**WHAT YOU SHOULD DO**
The entries that follow should be reproduced exactly, with no images carried over.

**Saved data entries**
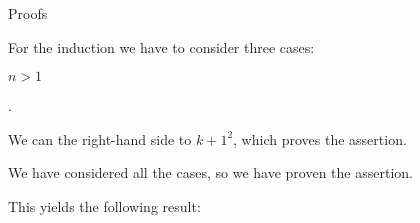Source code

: \begin{sfragment}{Proofs}
\begin{latexcode}
\begin{sproof}[id=simple-proof]
\begin{spfcases}{For the induction we have to consider three cases:}
\begin{spfcase}{$n>1$}
\begin{spfstep}
        .
      \end{spfstep}
      \begin{spfstep}[type=conclusion]
        We can  the right-hand side to
        ${k+1}^2$, which proves the assertion.
      \end{spfstep}
   \end{spfcase}
    \begin{spfstep}[type=conclusion]
      We have considered all the cases, so we have proven the assertion.
    \end{spfstep}
  \end{spfcases}
\end{sproof}
\end{latexcode}

This yields the following result: 


\end{sfragment}
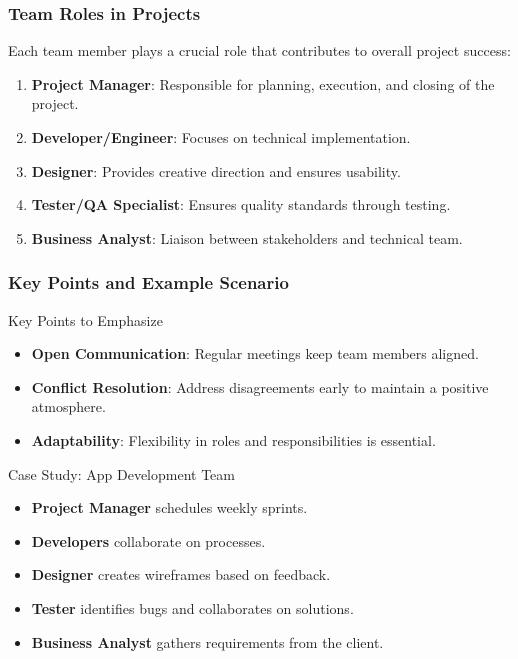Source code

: \documentclass[aspectratio=169]{beamer}
\begin{document}
\begin{frame}[fragile]
    \frametitle{Team Roles in Projects}
    Each team member plays a crucial role that contributes to overall project success:
    \begin{enumerate}
        \item \textbf{Project Manager}: Responsible for planning, execution, and closing of the project.
        \item \textbf{Developer/Engineer}: Focuses on technical implementation.
        \item \textbf{Designer}: Provides creative direction and ensures usability.
        \item \textbf{Tester/QA Specialist}: Ensures quality standards through testing.
        \item \textbf{Business Analyst}: Liaison between stakeholders and technical team.
    \end{enumerate}
\end{frame}

\begin{frame}[fragile]
    \frametitle{Key Points and Example Scenario}
    \begin{block}{Key Points to Emphasize}
        \begin{itemize}
            \item \textbf{Open Communication}: Regular meetings keep team members aligned.
            \item \textbf{Conflict Resolution}: Address disagreements early to maintain a positive atmosphere.
            \item \textbf{Adaptability}: Flexibility in roles and responsibilities is essential.
        \end{itemize}
    \end{block}
    
    \begin{block}{Case Study: App Development Team}
        \begin{itemize}
            \item \textbf{Project Manager} schedules weekly sprints.
            \item \textbf{Developers} collaborate on processes.
            \item \textbf{Designer} creates wireframes based on feedback.
            \item \textbf{Tester} identifies bugs and collaborates on solutions.
            \item \textbf{Business Analyst} gathers requirements from the client.
        \end{itemize}
    \end{block}
\end{frame}
\end{document}
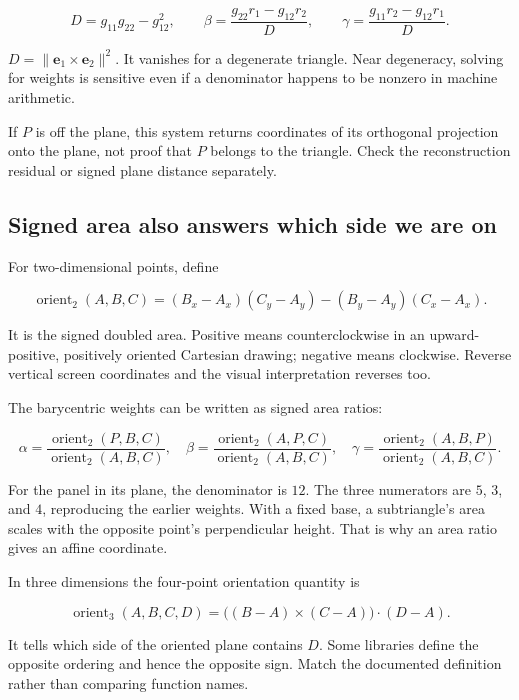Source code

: \[
D=g_{11}g_{22}-g_{12}^2,
\qquad
\beta=\frac{g_{22}r_1-g_{12}r_2}{D},
\qquad
\gamma=\frac{g_{11}r_2-g_{12}r_1}{D}.
\]

\(D=\|\mathbf e_1\times\mathbf e_2\|^2\). It vanishes for a degenerate triangle. Near degeneracy, solving for weights is sensitive even if a denominator happens to be nonzero in machine arithmetic.

If \(P\) is off the plane, this system returns coordinates of its orthogonal projection onto the plane, not proof that \(P\) belongs to the triangle. Check the reconstruction residual or signed plane distance separately.

\subsection{Signed area also answers which side we are on}\label{01-foundations-i-ch018-signed-area-also-answers-which-side-we-are-on}

For two-dimensional points, define

\[
\operatorname{orient}_2(A,B,C)
=(B_x-A_x)(C_y-A_y)-(B_y-A_y)(C_x-A_x).
\]

It is the signed doubled area. Positive means counterclockwise in an upward-positive, positively oriented Cartesian drawing; negative means clockwise. Reverse vertical screen coordinates and the visual interpretation reverses too.

The barycentric weights can be written as signed area ratios:

\[
\alpha=\frac{\operatorname{orient}_2(P,B,C)}{\operatorname{orient}_2(A,B,C)},\quad
\beta=\frac{\operatorname{orient}_2(A,P,C)}{\operatorname{orient}_2(A,B,C)},\quad
\gamma=\frac{\operatorname{orient}_2(A,B,P)}{\operatorname{orient}_2(A,B,C)}.
\]

For the panel in its plane, the denominator is \(12\). The three numerators are \(5\), \(3\), and \(4\), reproducing the earlier weights. With a fixed base, a subtriangle's area scales with the opposite point's perpendicular height. That is why an area ratio gives an affine coordinate.

In three dimensions the four-point orientation quantity is

\[
\operatorname{orient}_3(A,B,C,D)
=\big((B-A)\times(C-A)\big)\cdot(D-A).
\]

It tells which side of the oriented plane contains \(D\). Some libraries define the opposite ordering and hence the opposite sign. Match the documented definition rather than comparing function names.


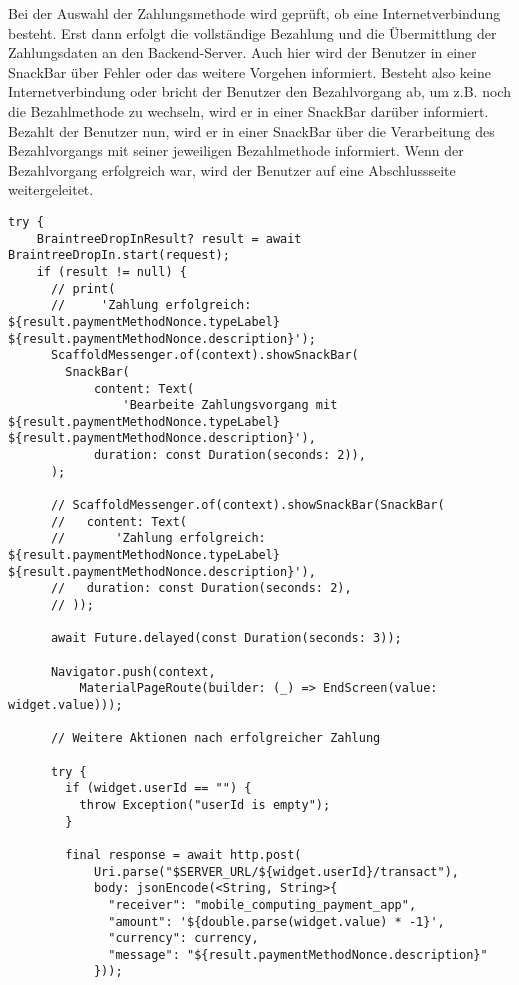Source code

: Bei der Auswahl der Zahlungsmethode wird geprüft, ob eine Internetverbindung besteht.
Erst dann erfolgt die vollständige Bezahlung und die Übermittlung der Zahlungsdaten an den Backend-Server.
Auch hier wird der Benutzer in einer SnackBar über Fehler oder das weitere Vorgehen informiert.
Besteht also keine Internetverbindung oder bricht der Benutzer den Bezahlvorgang ab, um z.B. noch die Bezahlmethode zu wechseln, wird er in einer SnackBar darüber informiert.
Bezahlt der Benutzer nun, wird er in einer SnackBar über die Verarbeitung des Bezahlvorgangs mit seiner jeweiligen Bezahlmethode informiert.
Wenn der Bezahlvorgang erfolgreich war, wird der Benutzer auf eine Abschlussseite weitergeleitet.

\begin{lstlisting}[caption={Durchführung des Bezahlvorganges}]
  try {
    BraintreeDropInResult? result = await BraintreeDropIn.start(request);
    if (result != null) {
      // print(
      //     'Zahlung erfolgreich: ${result.paymentMethodNonce.typeLabel} ${result.paymentMethodNonce.description}');
      ScaffoldMessenger.of(context).showSnackBar(
        SnackBar(
            content: Text(
                'Bearbeite Zahlungsvorgang mit ${result.paymentMethodNonce.typeLabel} ${result.paymentMethodNonce.description}'),
            duration: const Duration(seconds: 2)),
      );

      // ScaffoldMessenger.of(context).showSnackBar(SnackBar(
      //   content: Text(
      //       'Zahlung erfolgreich: ${result.paymentMethodNonce.typeLabel} ${result.paymentMethodNonce.description}'),
      //   duration: const Duration(seconds: 2),
      // ));

      await Future.delayed(const Duration(seconds: 3));

      Navigator.push(context,
          MaterialPageRoute(builder: (_) => EndScreen(value: widget.value)));

      // Weitere Aktionen nach erfolgreicher Zahlung

      try {
        if (widget.userId == "") {
          throw Exception("userId is empty");
        }

        final response = await http.post(
            Uri.parse("$SERVER_URL/${widget.userId}/transact"),
            body: jsonEncode(<String, String>{
              "receiver": "mobile_computing_payment_app",
              "amount": '${double.parse(widget.value) * -1}',
              "currency": currency,
              "message": "${result.paymentMethodNonce.description}"
            }));


\end{lstlisting}
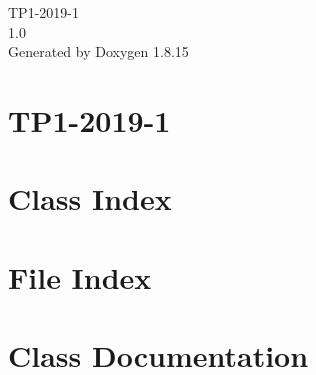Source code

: \let\mypdfximage\pdfximage\def\pdfximage{\immediate\mypdfximage}\documentclass[twoside]{book}
\newcommand{\+}{\discretionary{\mbox{\scriptsize$\hookleftarrow$}}{}{}}
\newcommand{\clearemptydoublepage}{%
  \newpage{\pagestyle{empty}\cleardoublepage}%
}
\begin{document}
\hypersetup{pageanchor=false,
             bookmarksnumbered=true,
             pdfencoding=unicode
            }
\begin{titlepage}
\vspace*{7cm}
\begin{center}%
{\Large T\+P1-\/2019-\/1 \\[1ex]\large 1.\+0 }\\
\vspace*{1cm}
{\large Generated by Doxygen 1.8.15}\\
\end{center}
\end{titlepage}
\clearemptydoublepage
{}
\tableofcontents
\clearemptydoublepage
{}
\hypersetup{pageanchor=true}

\chapter{T\+P1-\/2019-\/1}
\label{md__r_e_a_d_m_e}

\chapter{Class Index}

\chapter{File Index}

\chapter{Class Documentation}























\end{document}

**RESULT OF THE EXERCISE**
Source code

: \begin{sfragment}{Proofs}
\begin{latexcode}
\begin{sproof}[id=simple-proof]
\begin{spfcases}{For the induction we have to consider three cases:}
\begin{spfcase}{$n>1$}
\begin{spfstep}
        .
      \end{spfstep}
      \begin{spfstep}[type=conclusion]
        We can  the right-hand side to
        ${k+1}^2$, which proves the assertion.
      \end{spfstep}
   \end{spfcase}
    \begin{spfstep}[type=conclusion]
      We have considered all the cases, so we have proven the assertion.
    \end{spfstep}
  \end{spfcases}
\end{sproof}
\end{latexcode}

This yields the following result: 


\end{sfragment}
Source code

: \documentclass[aspectratio=169]{beamer}
\begin{document}
\begin{frame}[fragile]
    \frametitle{Team Roles in Projects}
    Each team member plays a crucial role that contributes to overall project success:
    \begin{enumerate}
        \item \textbf{Project Manager}: Responsible for planning, execution, and closing of the project.
        \item \textbf{Developer/Engineer}: Focuses on technical implementation.
        \item \textbf{Designer}: Provides creative direction and ensures usability.
        \item \textbf{Tester/QA Specialist}: Ensures quality standards through testing.
        \item \textbf{Business Analyst}: Liaison between stakeholders and technical team.
    \end{enumerate}
\end{frame}

\begin{frame}[fragile]
    \frametitle{Key Points and Example Scenario}
    \begin{block}{Key Points to Emphasize}
        \begin{itemize}
            \item \textbf{Open Communication}: Regular meetings keep team members aligned.
            \item \textbf{Conflict Resolution}: Address disagreements early to maintain a positive atmosphere.
            \item \textbf{Adaptability}: Flexibility in roles and responsibilities is essential.
        \end{itemize}
    \end{block}
    
    \begin{block}{Case Study: App Development Team}
        \begin{itemize}
            \item \textbf{Project Manager} schedules weekly sprints.
            \item \textbf{Developers} collaborate on processes.
            \item \textbf{Designer} creates wireframes based on feedback.
            \item \textbf{Tester} identifies bugs and collaborates on solutions.
            \item \textbf{Business Analyst} gathers requirements from the client.
        \end{itemize}
    \end{block}
\end{frame}
\end{document}
Source code

: \[
D=g_{11}g_{22}-g_{12}^2,
\qquad
\beta=\frac{g_{22}r_1-g_{12}r_2}{D},
\qquad
\gamma=\frac{g_{11}r_2-g_{12}r_1}{D}.
\]

\(D=\|\mathbf e_1\times\mathbf e_2\|^2\). It vanishes for a degenerate triangle. Near degeneracy, solving for weights is sensitive even if a denominator happens to be nonzero in machine arithmetic.

If \(P\) is off the plane, this system returns coordinates of its orthogonal projection onto the plane, not proof that \(P\) belongs to the triangle. Check the reconstruction residual or signed plane distance separately.

\subsection{Signed area also answers which side we are on}\label{01-foundations-i-ch018-signed-area-also-answers-which-side-we-are-on}

For two-dimensional points, define

\[
\operatorname{orient}_2(A,B,C)
=(B_x-A_x)(C_y-A_y)-(B_y-A_y)(C_x-A_x).
\]

It is the signed doubled area. Positive means counterclockwise in an upward-positive, positively oriented Cartesian drawing; negative means clockwise. Reverse vertical screen coordinates and the visual interpretation reverses too.

The barycentric weights can be written as signed area ratios:

\[
\alpha=\frac{\operatorname{orient}_2(P,B,C)}{\operatorname{orient}_2(A,B,C)},\quad
\beta=\frac{\operatorname{orient}_2(A,P,C)}{\operatorname{orient}_2(A,B,C)},\quad
\gamma=\frac{\operatorname{orient}_2(A,B,P)}{\operatorname{orient}_2(A,B,C)}.
\]

For the panel in its plane, the denominator is \(12\). The three numerators are \(5\), \(3\), and \(4\), reproducing the earlier weights. With a fixed base, a subtriangle's area scales with the opposite point's perpendicular height. That is why an area ratio gives an affine coordinate.

In three dimensions the four-point orientation quantity is

\[
\operatorname{orient}_3(A,B,C,D)
=\big((B-A)\times(C-A)\big)\cdot(D-A).
\]

It tells which side of the oriented plane contains \(D\). Some libraries define the opposite ordering and hence the opposite sign. Match the documented definition rather than comparing function names.


Source code

: Bei der Auswahl der Zahlungsmethode wird geprüft, ob eine Internetverbindung besteht.
Erst dann erfolgt die vollständige Bezahlung und die Übermittlung der Zahlungsdaten an den Backend-Server.
Auch hier wird der Benutzer in einer SnackBar über Fehler oder das weitere Vorgehen informiert.
Besteht also keine Internetverbindung oder bricht der Benutzer den Bezahlvorgang ab, um z.B. noch die Bezahlmethode zu wechseln, wird er in einer SnackBar darüber informiert.
Bezahlt der Benutzer nun, wird er in einer SnackBar über die Verarbeitung des Bezahlvorgangs mit seiner jeweiligen Bezahlmethode informiert.
Wenn der Bezahlvorgang erfolgreich war, wird der Benutzer auf eine Abschlussseite weitergeleitet.

\begin{lstlisting}[caption={Durchführung des Bezahlvorganges}]
  try {
    BraintreeDropInResult? result = await BraintreeDropIn.start(request);
    if (result != null) {
      // print(
      //     'Zahlung erfolgreich: ${result.paymentMethodNonce.typeLabel} ${result.paymentMethodNonce.description}');
      ScaffoldMessenger.of(context).showSnackBar(
        SnackBar(
            content: Text(
                'Bearbeite Zahlungsvorgang mit ${result.paymentMethodNonce.typeLabel} ${result.paymentMethodNonce.description}'),
            duration: const Duration(seconds: 2)),
      );

      // ScaffoldMessenger.of(context).showSnackBar(SnackBar(
      //   content: Text(
      //       'Zahlung erfolgreich: ${result.paymentMethodNonce.typeLabel} ${result.paymentMethodNonce.description}'),
      //   duration: const Duration(seconds: 2),
      // ));

      await Future.delayed(const Duration(seconds: 3));

      Navigator.push(context,
          MaterialPageRoute(builder: (_) => EndScreen(value: widget.value)));

      // Weitere Aktionen nach erfolgreicher Zahlung

      try {
        if (widget.userId == "") {
          throw Exception("userId is empty");
        }

        final response = await http.post(
            Uri.parse("$SERVER_URL/${widget.userId}/transact"),
            body: jsonEncode(<String, String>{
              "receiver": "mobile_computing_payment_app",
              "amount": '${double.parse(widget.value) * -1}',
              "currency": currency,
              "message": "${result.paymentMethodNonce.description}"
            }));


\end{lstlisting}
Source code

: \let\mypdfximage\pdfximage\def\pdfximage{\immediate\mypdfximage}\documentclass[twoside]{book}
\newcommand{\+}{\discretionary{\mbox{\scriptsize$\hookleftarrow$}}{}{}}
\newcommand{\clearemptydoublepage}{%
  \newpage{\pagestyle{empty}\cleardoublepage}%
}
\begin{document}
\hypersetup{pageanchor=false,
             bookmarksnumbered=true,
             pdfencoding=unicode
            }
\begin{titlepage}
\vspace*{7cm}
\begin{center}%
{\Large T\+P1-\/2019-\/1 \\[1ex]\large 1.\+0 }\\
\vspace*{1cm}
{\large Generated by Doxygen 1.8.15}\\
\end{center}
\end{titlepage}
\clearemptydoublepage
{}
\tableofcontents
\clearemptydoublepage
{}
\hypersetup{pageanchor=true}

\chapter{T\+P1-\/2019-\/1}
\label{md__r_e_a_d_m_e}

\chapter{Class Index}

\chapter{File Index}

\chapter{Class Documentation}























\end{document}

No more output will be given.